🤖 AI Summary
To address the poor generalization of room impulse response (RIR) estimation methods in mixed reality—particularly their inability to transfer across rooms with diverse geometries and surface materials—this paper introduces xRIR, the first high-fidelity RIR prediction framework enabling cross-room generalization. Methodologically, xRIR integrates a geometry-aware panoramic depth feature extractor, an RIR encoder, and a physics-informed cross-domain feature fusion architecture to achieve end-to-end acoustic simulation-to-real transfer. Key contributions include: (1) the construction of ACOUSTICROOMS, the first large-scale, high-fidelity synthetic RIR dataset comprising over 300,000 RIRs; (2) state-of-the-art performance on 260 simulated rooms; and (3) validated sim-to-real transfer across four real-world environments, achieving industry-leading RIR fidelity and enabling immersive, real-time auditory rendering for mixed reality applications.
📝 Abstract
In mixed reality applications, a realistic acoustic experience in spatial environments is as crucial as the visual experience for achieving true immersion.

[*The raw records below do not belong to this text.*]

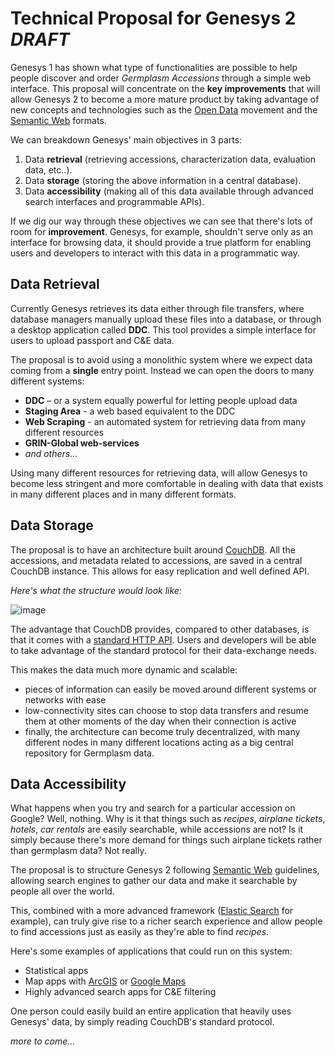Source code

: Technical Proposal for Genesys 2 *DRAFT*
=====

Genesys 1 has shown what type of functionalities are possible to help people discover and order *Germplasm Accessions* through a simple web interface. This proposal will concentrate on the **key improvements** that will allow Genesys 2 to become a more mature product by taking advantage of new concepts and technologies such as the [Open Data](http://en.wikipedia.org/wiki/Open_data) movement and the [Semantic Web](http://en.wikipedia.org/wiki/Semantic_Web) formats.

We can breakdown Genesys' main objectives in 3 parts:

1. Data **retrieval** (retrieving accessions, characterization data, evaluation data, etc..).
2. Data **storage** (storing the above information in a central database).
3. Data **accessibility** (making all of this data available through advanced search interfaces and programmable APIs).

If we dig our way through these objectives we can see that there's lots of room for **improvement**. Genesys, for example, shouldn't serve only as an interface for browsing data, it should provide a true platform for enabling users and developers to interact with this data in a programmatic way. 

## Data Retrieval

Currently Genesys retrieves its data either through file transfers, where database managers manually upload these files into a database, or through a desktop application called **DDC**. This tool provides a simple interface for users to upload passport and C&E data.

The proposal is to avoid using a monolithic system where we expect data coming from a **single** entry point. Instead we can open the doors to many different systems:

- **DDC** – or a system equally powerful for letting people upload data
- **Staging Area** - a web based equivalent to the DDC
- **Web Scraping** - an automated system for retrieving data from many different resources
- **GRIN-Global web-services** 
- *and others…*

Using many different resources for retrieving data, will allow Genesys to become less stringent and more comfortable in dealing with data that exists in many different places and in many different formats.


## Data Storage

The proposal is to have an architecture built around [CouchDB](http://couchdb.org). All the
accessions, and metadata related to accessions, are saved in a central
CouchDB instance. This allows for easy replication and well defined API. 

*Here's what the structure would look like:*

![image](/architecture_seedhub.png)

The advantage that CouchDB provides, compared to other databases, is that it comes with a [standard HTTP API](http://wiki.apache.org/couchdb/HTTP_Document_API). Users and developers will be able to take advantage of the standard protocol for their data-exchange needs. 

This makes the data much more dynamic and scalable: 

- pieces of information can easily be moved around different systems or networks with ease
- low-connectivity sites can choose to stop data transfers and resume them at other moments of the day when their connection is active
- finally, the architecture can become truly decentralized, with many different nodes in many different locations acting as a big central repository for Germplasm data.

## Data Accessibility 

What happens when you try and search for a particular accession on Google? Well, nothing. Why is it that things such as *recipes*, *airplane tickets*, *hotels*, *car rentals* are easily searchable, while accessions are not? Is it simply because there's more demand for things such airplane tickets rather than germplasm data? Not really.

The proposal is to structure Genesys 2 following [Semantic Web](http://en.wikipedia.org/wiki/Semantic_Web) guidelines, allowing search engines to gather our data and make it searchable by people all over the world.

This, combined with a more advanced framework ([Elastic Search](http://www.elasticsearch.org/) for example), can truly give rise to a richer search experience and allow people to find accessions just as easily as they're able to find *recipes*.

Here's some examples of applications that could run on this system:

- Statistical apps
- Map apps with [ArcGIS](http://www.arcgis.com/home/) or [Google Maps](http://code.google.com/apis/maps/index.html)
- Highly advanced search apps for C&E filtering

One person could easily build an entire application that heavily uses Genesys' data, by simply reading CouchDB's standard protocol.

*more to come…*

Despite recent advances in neural approaches for Room Impulse Response (RIR) estimation, most existing methods are limited to the single environment on which they are trained, lacking the ability to generalize to new rooms with different geometries and surface materials. We aim to develop a unified model capable of reconstructing the spatial acoustic experience of any environment with minimum additional measurements. To this end, we present xRIR, a framework for cross-room RIR prediction. The core of our generalizable approach lies in combining a geometric feature extractor, which captures spatial context from panorama depth images, with a RIR encoder that extracts detailed acoustic features from only a few reference RIR samples. To evaluate our method, we introduce ACOUSTICROOMS, a new dataset featuring high-fidelity simulation of over 300,000 RIRs from 260 rooms. Experiments show that our method strongly outperforms a series of baselines. Furthermore, we successfully perform sim-to-real transfer by evaluating our model on four real-world environments, demonstrating the generalizability of our approach and the realism of our dataset.